Eu quero a tranquilidade de um domingo a tarde debaixo das cobertas fazendo amor com você;
Eu quero a paz de poder te dizer que te amo sem me preocupar se ainda é cedo;
Eu quero a amizade colorida nos seus sonhos mais íntimos;
Eu quero o namoro mais formal e tradicional dos nossos tempos;
Eu quero a música que vou cantar no dia em que você me inspirar. 
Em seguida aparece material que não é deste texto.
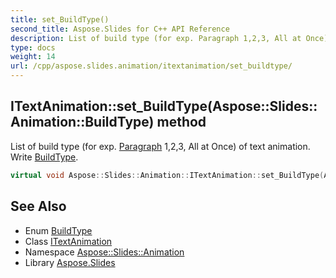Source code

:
 ```yaml
---
title: set_BuildType()
second_title: Aspose.Slides for C++ API Reference
description: List of build type (for exp. Paragraph 1,2,3, All at Once) of text animation. Write BuildType.
type: docs
weight: 14
url: /cpp/aspose.slides.animation/itextanimation/set_buildtype/
---
```

## ITextAnimation::set_BuildType(Aspose::Slides::Animation::BuildType) method


List of build type (for exp. [Paragraph](../../../aspose.slides/paragraph/) 1,2,3, All at Once) of text animation. Write [BuildType](../../buildtype/).

```cpp
virtual void Aspose::Slides::Animation::ITextAnimation::set_BuildType(Aspose::Slides::Animation::BuildType value)=0
```

## See Also

* Enum [BuildType](../buildtype/)
* Class [ITextAnimation](./)
* Namespace [Aspose::Slides::Animation](../)
* Library [Aspose.Slides](../../)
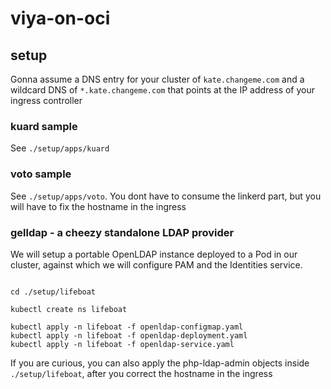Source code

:# viya-on-oci

## setup

Gonna assume a DNS entry for your cluster of `kate.changeme.com` and a wildcard DNS of `*.kate.changeme.com` that points at the IP address of your ingress controller

### kuard sample

See `./setup/apps/kuard`

### voto sample

See `./setup/apps/voto`.  You dont have to consume the linkerd part, but you will have to fix the hostname in the ingress

### gelldap - a cheezy standalone LDAP provider

We will setup a portable OpenLDAP instance deployed to a Pod in our cluster, against which we will configure PAM and the Identities service.

```lang=bash

cd ./setup/lifeboat

kubectl create ns lifeboat

kubectl apply -n lifeboat -f openldap-configmap.yaml
kubectl apply -n lifeboat -f openldap-deployment.yaml
kubectl apply -n lifeboat -f openldap-service.yaml

```

If you are curious, you can also apply the php-ldap-admin objects inside `./setup/lifeboat`, after you correct the hostname in the ingress

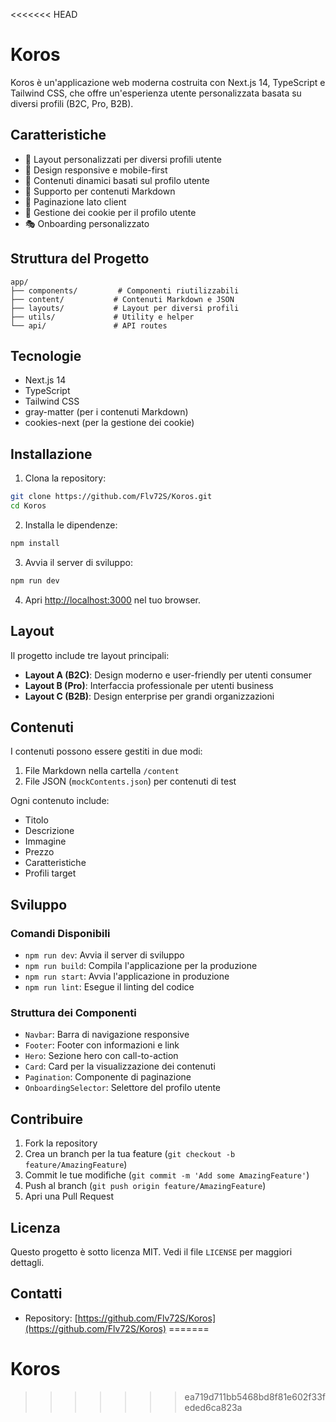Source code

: <<<<<<< HEAD
# Koros

Koros è un'applicazione web moderna costruita con Next.js 14, TypeScript e Tailwind CSS, che offre un'esperienza utente personalizzata basata su diversi profili (B2C, Pro, B2B).

## Caratteristiche

- 🎨 Layout personalizzati per diversi profili utente
- 📱 Design responsive e mobile-first
- 🎯 Contenuti dinamici basati sul profilo utente
- 📝 Supporto per contenuti Markdown
- 🔄 Paginazione lato client
- 🍪 Gestione dei cookie per il profilo utente
- 🎭 Onboarding personalizzato

## Struttura del Progetto

```
app/
├── components/         # Componenti riutilizzabili
├── content/           # Contenuti Markdown e JSON
├── layouts/           # Layout per diversi profili
├── utils/             # Utility e helper
└── api/               # API routes
```

## Tecnologie

- Next.js 14
- TypeScript
- Tailwind CSS
- gray-matter (per i contenuti Markdown)
- cookies-next (per la gestione dei cookie)

## Installazione

1. Clona la repository:
```bash
git clone https://github.com/Flv72S/Koros.git
cd Koros
```

2. Installa le dipendenze:
```bash
npm install
```

3. Avvia il server di sviluppo:
```bash
npm run dev
```

4. Apri [http://localhost:3000](http://localhost:3000) nel tuo browser.

## Layout

Il progetto include tre layout principali:

- **Layout A (B2C)**: Design moderno e user-friendly per utenti consumer
- **Layout B (Pro)**: Interfaccia professionale per utenti business
- **Layout C (B2B)**: Design enterprise per grandi organizzazioni

## Contenuti

I contenuti possono essere gestiti in due modi:

1. File Markdown nella cartella `/content`
2. File JSON (`mockContents.json`) per contenuti di test

Ogni contenuto include:
- Titolo
- Descrizione
- Immagine
- Prezzo
- Caratteristiche
- Profili target

## Sviluppo

### Comandi Disponibili

- `npm run dev`: Avvia il server di sviluppo
- `npm run build`: Compila l'applicazione per la produzione
- `npm run start`: Avvia l'applicazione in produzione
- `npm run lint`: Esegue il linting del codice

### Struttura dei Componenti

- `Navbar`: Barra di navigazione responsive
- `Footer`: Footer con informazioni e link
- `Hero`: Sezione hero con call-to-action
- `Card`: Card per la visualizzazione dei contenuti
- `Pagination`: Componente di paginazione
- `OnboardingSelector`: Selettore del profilo utente

## Contribuire

1. Fork la repository
2. Crea un branch per la tua feature (`git checkout -b feature/AmazingFeature`)
3. Commit le tue modifiche (`git commit -m 'Add some AmazingFeature'`)
4. Push al branch (`git push origin feature/AmazingFeature`)
5. Apri una Pull Request

## Licenza

Questo progetto è sotto licenza MIT. Vedi il file `LICENSE` per maggiori dettagli.

## Contatti

- Repository: [https://github.com/Flv72S/Koros](https://github.com/Flv72S/Koros) 
=======
# Koros
>>>>>>> ea719d711bb5468bd8f81e602f33feded6ca823a
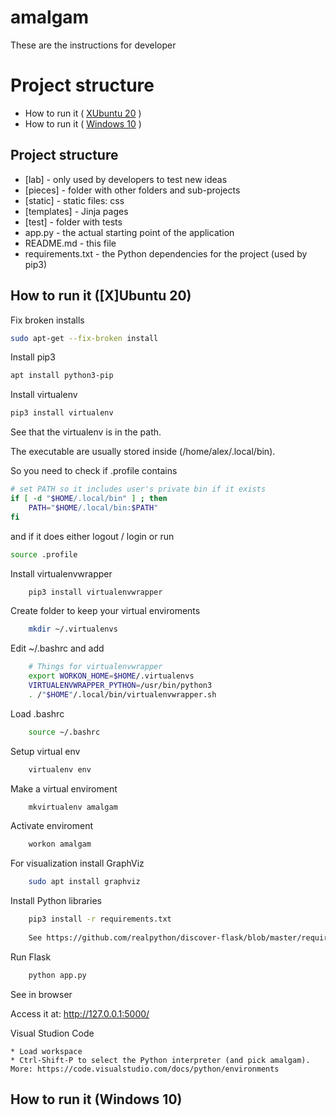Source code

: # amalgam

These are the instructions for developer

# Project structure #
* How to run it ( [XUbuntu 20](#how-to-run-it-xubuntu-20) )
* How to run it ( [Windows 10](#how-to-run-it-windows-10) )


## Project structure ##

* [lab] - only used by developers to test new ideas
* [pieces] - folder with other folders and sub-projects
* [static] - static files: css
* [templates] - Jinja pages
* [test] - folder with tests
* app.py - the actual starting point of the application
* README.md - this file
* requirements.txt - the Python dependencies for the project (used by pip3)




## How to run it ([X]Ubuntu 20) ##

Fix broken installs

```sh
sudo apt-get --fix-broken install
```

Install pip3

```sh
apt install python3-pip
```

Install virtualenv

```sh
pip3 install virtualenv
```

See that the virtualenv is in the path. 

The executable are usually stored inside (/home/alex/.local/bin).

So you need to check if .profile contains

```sh
# set PATH so it includes user's private bin if it exists
if [ -d "$HOME/.local/bin" ] ; then
    PATH="$HOME/.local/bin:$PATH"
fi
```

and if it does either logout / login or run

```sh
source .profile
```

Install virtualenvwrapper	

```sh
	pip3 install virtualenvwrapper
``` 
	
Create folder to keep your virtual enviroments
```sh
	mkdir ~/.virtualenvs
```
	
Edit ~/.bashrc and add

```sh
	# Things for virtualenvwrapper
	export WORKON_HOME=$HOME/.virtualenvs
	VIRTUALENVWRAPPER_PYTHON=/usr/bin/python3
	. /"$HOME"/.local/bin/virtualenvwrapper.sh
```

Load .bashrc

```sh
	source ~/.bashrc
```

Setup virtual env	

```sh
	virtualenv env
```	

Make a virtual enviroment

```sh
	mkvirtualenv amalgam
```

Activate enviroment

```sh
	workon amalgam
```

For visualization install GraphViz

```sh
	sudo apt install graphviz
```

Install Python libraries

```sh
	pip3 install -r requirements.txt
	
	See https://github.com/realpython/discover-flask/blob/master/requirements.txt
```

Run Flask	

```sh
	python app.py
```

See in browser

Access it at:  http://127.0.0.1:5000/


Visual Studion Code

	* Load workspace
	* Ctrl-Shift-P to select the Python interpreter (and pick amalgam). More: https://code.visualstudio.com/docs/python/environments
	



## How to run it (Windows 10) ##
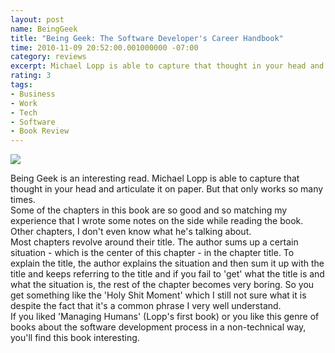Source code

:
```yaml
---
layout: post
name: BeingGeek
title: "Being Geek: The Software Developer's Career Handbook"
time: 2010-11-09 20:52:00.001000000 -07:00
category: reviews
excerpt: Michael Lopp is able to capture that thought in your head and articulate it on paper. 
rating: 3
tags:
- Business
- Work
- Tech
- Software
- Book Review
---
```

<img class="imageOnRight" src="{{ site.imgFolder_reviews }}{{ page.name }}/BeingGeekCover.png">

<div class="stars" title="{{ page.rating }} Stars" data-percent="{{ page.rating }}"></div>

Being Geek is an interesting read. Michael Lopp is able to capture that thought in your head and articulate it on paper. But that only works so many times.  
Some of the chapters in this book are so good and so matching my experience that I wrote some notes on the side while reading the book. Other chapters, I don't even know what he's talking about.  
Most chapters revolve around their title. The author sums up a certain situation - which is the center of this chapter - in the chapter title. To explain the title, the author explains the situation and then sum it up with the title and keeps referring to the title and if you fail to 'get' what the title is and what the situation is, the rest of the chapter becomes very boring. So you get something like the 'Holy Shit Moment' which I still not sure what it is despite the fact that it's a common phrase I very well understand.  
If you liked 'Managing Humans' (Lopp's first book) or you like this genre of books about the software development process in a non-technical way, you'll find this book interesting.   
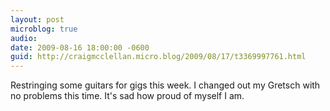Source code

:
 ```yaml
---
layout: post
microblog: true
audio: 
date: 2009-08-16 18:00:00 -0600
guid: http://craigmcclellan.micro.blog/2009/08/17/t3369997761.html
---
```

Restringing some guitars for gigs this week.  I changed out my Gretsch with no problems this time.  It's sad how proud of myself I am.
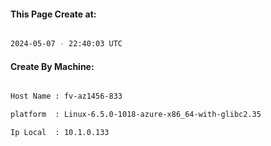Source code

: 
   
#### This Page Create at:

```bash

2024-05-07 - 22:40:03 UTC

```

#### Create By Machine:

```bash

Host Name : fv-az1456-833

platform  : Linux-6.5.0-1018-azure-x86_64-with-glibc2.35

Ip Local  : 10.1.0.133

```


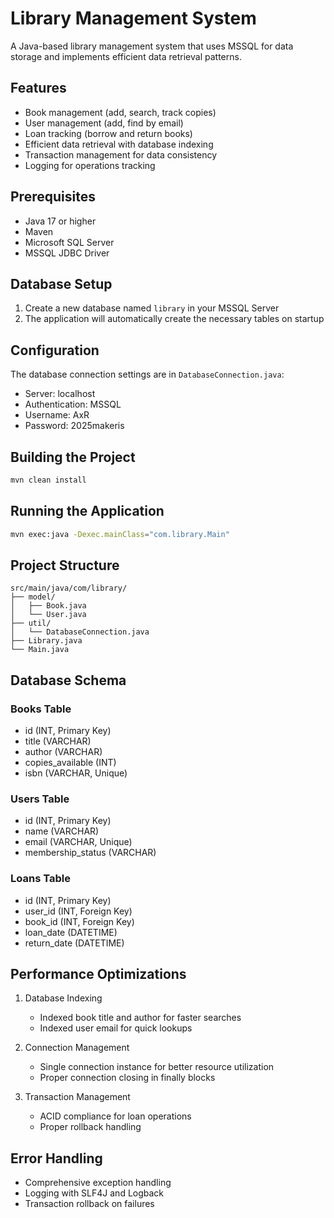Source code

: # Library Management System

A Java-based library management system that uses MSSQL for data storage and implements efficient data retrieval patterns.

## Features

- Book management (add, search, track copies)
- User management (add, find by email)
- Loan tracking (borrow and return books)
- Efficient data retrieval with database indexing
- Transaction management for data consistency
- Logging for operations tracking

## Prerequisites

- Java 17 or higher
- Maven
- Microsoft SQL Server
- MSSQL JDBC Driver

## Database Setup

1. Create a new database named `library` in your MSSQL Server
2. The application will automatically create the necessary tables on startup

## Configuration

The database connection settings are in `DatabaseConnection.java`:
- Server: localhost
- Authentication: MSSQL
- Username: AxR
- Password: 2025makeris

## Building the Project

```bash
mvn clean install
```

## Running the Application

```bash
mvn exec:java -Dexec.mainClass="com.library.Main"
```

## Project Structure

```
src/main/java/com/library/
├── model/
│   ├── Book.java
│   └── User.java
├── util/
│   └── DatabaseConnection.java
├── Library.java
└── Main.java
```

## Database Schema

### Books Table
- id (INT, Primary Key)
- title (VARCHAR)
- author (VARCHAR)
- copies_available (INT)
- isbn (VARCHAR, Unique)

### Users Table
- id (INT, Primary Key)
- name (VARCHAR)
- email (VARCHAR, Unique)
- membership_status (VARCHAR)

### Loans Table
- id (INT, Primary Key)
- user_id (INT, Foreign Key)
- book_id (INT, Foreign Key)
- loan_date (DATETIME)
- return_date (DATETIME)

## Performance Optimizations

1. Database Indexing
   - Indexed book title and author for faster searches
   - Indexed user email for quick lookups

2. Connection Management
   - Single connection instance for better resource utilization
   - Proper connection closing in finally blocks

3. Transaction Management
   - ACID compliance for loan operations
   - Proper rollback handling

## Error Handling

- Comprehensive exception handling
- Logging with SLF4J and Logback
- Transaction rollback on failures 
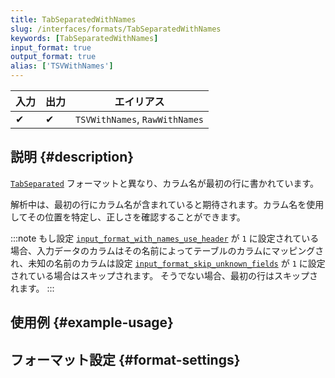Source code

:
 ```yaml
---
title: TabSeparatedWithNames
slug: /interfaces/formats/TabSeparatedWithNames
keywords: [TabSeparatedWithNames]
input_format: true
output_format: true
alias: ['TSVWithNames']
---
```


| 入力 | 出力 | エイリアス                    |
|------|------|-----------------------------|
| 	✔   | 	✔   | `TSVWithNames`, `RawWithNames` |

## 説明 {#description}

[`TabSeparated`](./TabSeparated.md) フォーマットと異なり、カラム名が最初の行に書かれています。

解析中は、最初の行にカラム名が含まれていると期待されます。カラム名を使用してその位置を特定し、正しさを確認することができます。

:::note
もし設定 [`input_format_with_names_use_header`](../../../operations/settings/settings-formats.md/#input_format_with_names_use_header) が `1` に設定されている場合、入力データのカラムはその名前によってテーブルのカラムにマッピングされ、未知の名前のカラムは設定 [`input_format_skip_unknown_fields`](../../../operations/settings/settings-formats.md/#input_format_skip_unknown_fields) が `1` に設定されている場合はスキップされます。
そうでない場合、最初の行はスキップされます。
:::

## 使用例 {#example-usage}

## フォーマット設定 {#format-settings}
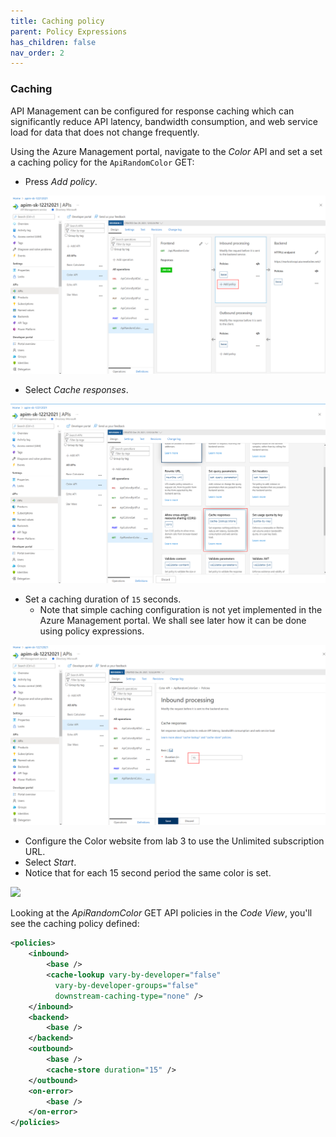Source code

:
 ```yaml
---
title: Caching policy
parent: Policy Expressions
has_children: false
nav_order: 2
---
```



### Caching

API Management can be configured for response caching which can significantly reduce API latency, bandwidth consumption, and web service load for data that does not change frequently.

Using the Azure Management portal, navigate to the *Color* API and set a set a caching policy for the `ApiRandomColor` GET:
  - Press *Add policy*.

![](../../assets/images/APIMEnableCaching.png)
  - Select *Cache responses*.

![](../../assets/images/APIMEnableCaching2.png)

  - Set a caching duration of `15` seconds.
    - Note that simple caching configuration is not yet implemented in the Azure Management portal. We shall see later how it can be done using policy expressions.

![](../../assets/images/APIMEnableCaching3.png)

- Configure the Color website from lab 3 to use the Unlimited subscription URL.
- Select *Start*.
- Notice that for each 15 second period the same color is set.

![](../../assets/images/APIMColorWebCaching.png)

Looking at the *ApiRandomColor* GET API policies in the *Code View*, you'll see the caching policy defined:

```xml
<policies>
    <inbound>
        <base />
        <cache-lookup vary-by-developer="false"
          vary-by-developer-groups="false"
          downstream-caching-type="none" />
    </inbound>
    <backend>
        <base />
    </backend>
    <outbound>
        <base />
        <cache-store duration="15" />
    </outbound>
    <on-error>
        <base />
    </on-error>
</policies>
```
quinta-feira, 14 de maio de 2015

Sobre o amor e relacionamento.

O amor suporta a distância. Suporta as infantilidades de brigas que só acontecem por mensagens mal interpretadas. Suporta os segundos de silêncio quando o assunto por telefone simplesmente acaba.
Poderíamos falar do tempo, da falta da chuva, mas às vezes, eu gosto de ficar ouvindo a sua respiração do outro lado, fechando os olhos e tentando lembrar de cada detalhe do seu rosto.
O amor suporta as noites sem conexão de internet. Suporta a falta que faz de uma conversa só pra saber como foi aquele dia. Suporta ouvir uma música e chorar de saudade, e saber que essa saudade é tão estranha quanto o amor, que quando nasce, já é intenso.
O amor suporta o orgulho. Esse monstrinho besta que fica buzinando no ouvido que não vai chamar pra conversar só porque brigamos na tarde passada. Suporta os desencontros e as mágoas que deixamos de perceber e achamos que está tudo bem.
O amor suporta o nó na garganta que dá quando pensamos que está tudo acabado, os projetos em comum, leituras e discussões sobre assuntos que temos em comum e que nos fazem parecer estar perto demais pra simplesmente desistir.
O amor suporta crises de tpm. Crises de existência. De carência. De solidão acompanhada.
O amor suporta os gostos musicais diferenciados. Pensamentos sobre religião. Diversidade cultural.
O amor suporta os erros grosseiros de gramática, de ortografia. 
O amor tudo suporta, porque no fundo, ele está em construção e estará sempre em constante mutação. Procura corrigir as falhas, porque é com os erros que se dá o acerto. E é escolhendo amar que se aprende o amor. É suportando na certeza de que os frutos que estamos plantando será suculento quando estiver maduro. 
E até que isso aconteça, resta apenas ter coragem suficiente para não desistir no primeiro impasse.
É saber que mesmo com tantas imperfeições, vai valer a pena.
E como esperar calmaria entre duas pessoas que se amam já que o amor é perfeito e o ser humano não é?